_Saved entries:_
▶
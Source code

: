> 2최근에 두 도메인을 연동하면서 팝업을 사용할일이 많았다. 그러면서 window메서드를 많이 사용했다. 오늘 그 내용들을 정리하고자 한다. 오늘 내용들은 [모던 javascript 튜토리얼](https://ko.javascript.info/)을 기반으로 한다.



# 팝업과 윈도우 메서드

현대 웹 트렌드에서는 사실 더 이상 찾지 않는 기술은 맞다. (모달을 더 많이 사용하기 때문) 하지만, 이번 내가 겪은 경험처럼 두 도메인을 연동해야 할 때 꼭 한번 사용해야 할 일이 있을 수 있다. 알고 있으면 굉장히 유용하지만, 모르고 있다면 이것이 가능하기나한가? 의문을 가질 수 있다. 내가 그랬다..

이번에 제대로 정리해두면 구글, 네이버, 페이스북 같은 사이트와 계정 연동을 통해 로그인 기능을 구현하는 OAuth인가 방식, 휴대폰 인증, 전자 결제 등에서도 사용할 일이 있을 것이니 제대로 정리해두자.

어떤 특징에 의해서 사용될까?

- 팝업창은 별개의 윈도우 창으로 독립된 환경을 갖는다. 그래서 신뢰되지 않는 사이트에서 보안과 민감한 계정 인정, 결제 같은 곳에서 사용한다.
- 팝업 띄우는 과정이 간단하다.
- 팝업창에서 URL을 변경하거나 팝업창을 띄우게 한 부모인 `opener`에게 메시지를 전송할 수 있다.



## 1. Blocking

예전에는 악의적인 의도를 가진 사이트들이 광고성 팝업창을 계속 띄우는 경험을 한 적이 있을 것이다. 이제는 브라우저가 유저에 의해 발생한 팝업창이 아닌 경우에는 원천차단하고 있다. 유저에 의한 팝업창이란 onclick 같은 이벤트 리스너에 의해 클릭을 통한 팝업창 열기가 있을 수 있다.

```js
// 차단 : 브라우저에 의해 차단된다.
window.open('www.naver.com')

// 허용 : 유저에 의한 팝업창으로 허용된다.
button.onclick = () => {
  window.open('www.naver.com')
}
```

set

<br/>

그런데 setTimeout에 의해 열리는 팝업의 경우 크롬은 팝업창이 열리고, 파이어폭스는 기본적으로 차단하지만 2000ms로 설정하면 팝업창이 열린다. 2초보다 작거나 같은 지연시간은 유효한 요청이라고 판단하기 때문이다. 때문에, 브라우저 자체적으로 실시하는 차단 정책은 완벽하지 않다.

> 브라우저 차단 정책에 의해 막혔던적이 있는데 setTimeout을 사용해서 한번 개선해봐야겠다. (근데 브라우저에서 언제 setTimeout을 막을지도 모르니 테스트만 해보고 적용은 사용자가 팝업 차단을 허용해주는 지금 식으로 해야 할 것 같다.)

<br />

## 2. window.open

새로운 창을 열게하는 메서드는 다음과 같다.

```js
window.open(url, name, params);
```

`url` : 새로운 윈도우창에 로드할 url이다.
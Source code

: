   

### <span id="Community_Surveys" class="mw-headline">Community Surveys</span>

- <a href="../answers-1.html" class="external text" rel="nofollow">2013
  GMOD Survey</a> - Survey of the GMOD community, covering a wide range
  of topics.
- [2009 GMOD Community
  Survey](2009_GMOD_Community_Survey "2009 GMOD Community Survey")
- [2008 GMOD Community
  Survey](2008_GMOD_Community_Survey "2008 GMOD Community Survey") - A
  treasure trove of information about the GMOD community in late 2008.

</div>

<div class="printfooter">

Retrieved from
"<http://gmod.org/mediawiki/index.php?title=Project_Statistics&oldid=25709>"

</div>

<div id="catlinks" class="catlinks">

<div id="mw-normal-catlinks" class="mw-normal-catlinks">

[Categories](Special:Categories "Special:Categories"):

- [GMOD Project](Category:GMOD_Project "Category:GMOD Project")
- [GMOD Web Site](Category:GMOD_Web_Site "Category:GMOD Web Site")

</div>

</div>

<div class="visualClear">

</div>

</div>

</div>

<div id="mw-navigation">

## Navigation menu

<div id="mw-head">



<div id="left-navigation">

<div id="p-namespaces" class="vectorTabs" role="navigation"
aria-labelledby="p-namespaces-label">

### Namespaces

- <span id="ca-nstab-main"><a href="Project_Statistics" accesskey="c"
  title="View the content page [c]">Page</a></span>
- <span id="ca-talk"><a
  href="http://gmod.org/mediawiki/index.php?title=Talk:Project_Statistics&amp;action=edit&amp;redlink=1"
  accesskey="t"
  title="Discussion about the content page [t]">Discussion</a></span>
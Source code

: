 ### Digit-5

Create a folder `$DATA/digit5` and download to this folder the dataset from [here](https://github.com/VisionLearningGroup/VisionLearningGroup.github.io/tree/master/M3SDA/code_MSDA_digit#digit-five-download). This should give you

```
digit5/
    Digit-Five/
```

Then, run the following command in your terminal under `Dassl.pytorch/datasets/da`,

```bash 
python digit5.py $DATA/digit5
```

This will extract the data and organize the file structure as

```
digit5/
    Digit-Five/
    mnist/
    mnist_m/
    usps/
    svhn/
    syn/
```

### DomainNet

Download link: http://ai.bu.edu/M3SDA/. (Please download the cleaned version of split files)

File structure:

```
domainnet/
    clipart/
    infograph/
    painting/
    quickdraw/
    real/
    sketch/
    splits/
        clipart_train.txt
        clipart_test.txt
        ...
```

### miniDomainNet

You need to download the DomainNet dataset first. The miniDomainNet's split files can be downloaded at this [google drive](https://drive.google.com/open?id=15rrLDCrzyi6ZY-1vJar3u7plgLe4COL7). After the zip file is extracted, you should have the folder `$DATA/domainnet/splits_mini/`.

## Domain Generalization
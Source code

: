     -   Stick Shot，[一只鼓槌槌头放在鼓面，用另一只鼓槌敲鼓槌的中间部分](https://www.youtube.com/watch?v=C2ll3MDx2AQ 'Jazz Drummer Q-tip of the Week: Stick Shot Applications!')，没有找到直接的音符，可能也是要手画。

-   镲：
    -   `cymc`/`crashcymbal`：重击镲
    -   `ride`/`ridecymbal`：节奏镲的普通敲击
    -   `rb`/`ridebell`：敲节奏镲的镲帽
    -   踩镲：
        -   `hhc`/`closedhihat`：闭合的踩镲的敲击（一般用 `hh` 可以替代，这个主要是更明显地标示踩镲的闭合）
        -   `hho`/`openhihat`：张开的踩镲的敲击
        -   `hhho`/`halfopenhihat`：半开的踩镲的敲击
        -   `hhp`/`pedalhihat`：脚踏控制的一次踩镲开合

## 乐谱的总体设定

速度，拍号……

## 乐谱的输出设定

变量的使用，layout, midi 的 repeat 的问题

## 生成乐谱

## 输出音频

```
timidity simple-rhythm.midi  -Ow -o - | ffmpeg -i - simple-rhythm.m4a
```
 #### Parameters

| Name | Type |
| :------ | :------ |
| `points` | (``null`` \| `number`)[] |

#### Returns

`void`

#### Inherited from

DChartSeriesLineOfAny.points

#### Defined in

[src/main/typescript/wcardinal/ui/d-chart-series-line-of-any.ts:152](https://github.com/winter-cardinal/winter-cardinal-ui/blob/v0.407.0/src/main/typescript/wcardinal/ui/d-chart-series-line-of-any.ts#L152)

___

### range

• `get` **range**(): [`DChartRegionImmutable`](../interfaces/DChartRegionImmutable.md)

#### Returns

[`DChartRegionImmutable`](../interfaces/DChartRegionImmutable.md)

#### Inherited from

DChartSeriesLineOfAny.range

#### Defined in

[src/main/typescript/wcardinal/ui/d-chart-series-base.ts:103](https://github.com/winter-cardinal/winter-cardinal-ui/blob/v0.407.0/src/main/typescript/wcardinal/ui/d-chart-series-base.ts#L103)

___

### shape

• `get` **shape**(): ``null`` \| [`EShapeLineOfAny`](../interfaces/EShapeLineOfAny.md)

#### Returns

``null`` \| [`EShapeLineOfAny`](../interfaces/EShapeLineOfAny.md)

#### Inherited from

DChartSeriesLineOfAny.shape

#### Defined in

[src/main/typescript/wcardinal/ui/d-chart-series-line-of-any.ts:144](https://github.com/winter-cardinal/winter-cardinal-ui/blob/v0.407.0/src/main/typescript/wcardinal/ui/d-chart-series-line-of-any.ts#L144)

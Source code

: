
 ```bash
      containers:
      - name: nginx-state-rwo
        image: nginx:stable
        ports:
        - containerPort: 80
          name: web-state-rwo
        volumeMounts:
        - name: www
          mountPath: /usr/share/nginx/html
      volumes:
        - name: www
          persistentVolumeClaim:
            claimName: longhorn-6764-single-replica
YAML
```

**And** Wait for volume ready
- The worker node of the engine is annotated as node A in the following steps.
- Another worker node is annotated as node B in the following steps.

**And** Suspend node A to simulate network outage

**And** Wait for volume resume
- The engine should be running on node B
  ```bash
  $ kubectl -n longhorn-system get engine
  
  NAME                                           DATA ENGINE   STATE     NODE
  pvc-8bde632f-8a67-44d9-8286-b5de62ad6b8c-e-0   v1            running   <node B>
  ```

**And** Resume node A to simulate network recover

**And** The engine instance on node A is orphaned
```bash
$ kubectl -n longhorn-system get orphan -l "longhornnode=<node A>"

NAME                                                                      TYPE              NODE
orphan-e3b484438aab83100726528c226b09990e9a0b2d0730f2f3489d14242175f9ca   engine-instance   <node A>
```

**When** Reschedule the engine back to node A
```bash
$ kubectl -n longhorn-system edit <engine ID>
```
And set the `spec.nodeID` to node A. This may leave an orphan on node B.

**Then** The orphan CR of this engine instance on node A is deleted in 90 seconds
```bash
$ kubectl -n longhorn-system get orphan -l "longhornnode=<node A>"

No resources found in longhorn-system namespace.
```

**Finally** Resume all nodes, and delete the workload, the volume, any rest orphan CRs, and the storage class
◀
_Work instructions:_ Using the data above, count the lines that hold the string "wcardinal". Report the number and nothing else.

_Final answer:_ 3